**EXERCISE:**
Although the data below holds other lines too, output only those from the line with "with Python Submission" up to and including the line with "Check Commits to", exactly as they appear.

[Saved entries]
-----

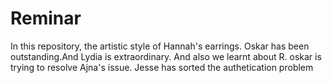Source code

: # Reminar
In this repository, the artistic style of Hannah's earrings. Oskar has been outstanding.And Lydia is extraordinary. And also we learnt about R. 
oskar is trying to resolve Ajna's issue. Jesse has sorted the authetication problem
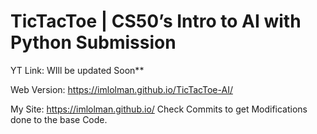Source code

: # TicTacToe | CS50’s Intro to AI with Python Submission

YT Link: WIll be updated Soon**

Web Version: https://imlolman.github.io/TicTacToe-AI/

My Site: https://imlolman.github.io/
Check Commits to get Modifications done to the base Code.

-----

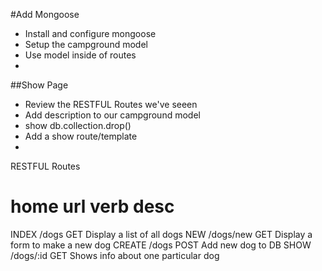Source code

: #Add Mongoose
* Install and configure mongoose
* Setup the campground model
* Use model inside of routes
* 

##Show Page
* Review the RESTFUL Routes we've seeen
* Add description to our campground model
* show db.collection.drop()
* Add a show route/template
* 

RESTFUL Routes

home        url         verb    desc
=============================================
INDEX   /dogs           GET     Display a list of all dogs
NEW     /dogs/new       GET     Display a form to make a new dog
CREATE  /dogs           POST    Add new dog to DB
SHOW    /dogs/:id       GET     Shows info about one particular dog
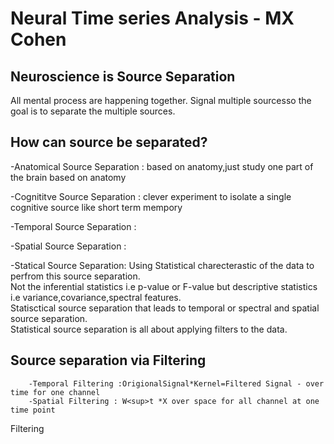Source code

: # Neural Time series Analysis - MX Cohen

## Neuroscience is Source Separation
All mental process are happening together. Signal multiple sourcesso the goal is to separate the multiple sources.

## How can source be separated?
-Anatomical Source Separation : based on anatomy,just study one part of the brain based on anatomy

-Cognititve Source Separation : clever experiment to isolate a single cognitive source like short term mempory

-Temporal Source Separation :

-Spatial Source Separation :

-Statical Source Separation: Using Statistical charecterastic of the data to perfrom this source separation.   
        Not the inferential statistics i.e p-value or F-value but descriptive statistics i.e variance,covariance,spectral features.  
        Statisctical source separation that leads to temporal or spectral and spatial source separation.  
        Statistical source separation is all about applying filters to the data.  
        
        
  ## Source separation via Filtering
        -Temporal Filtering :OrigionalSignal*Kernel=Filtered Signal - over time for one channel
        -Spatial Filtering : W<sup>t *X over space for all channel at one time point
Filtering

-----

**EXPECTED OUTPUT:**
: # TicTacToe | CS50’s Intro to AI with Python Submission

YT Link: WIll be updated Soon**

Web Version: https://imlolman.github.io/TicTacToe-AI/

My Site: https://imlolman.github.io/
Check Commits to get Modifications done to the base Code.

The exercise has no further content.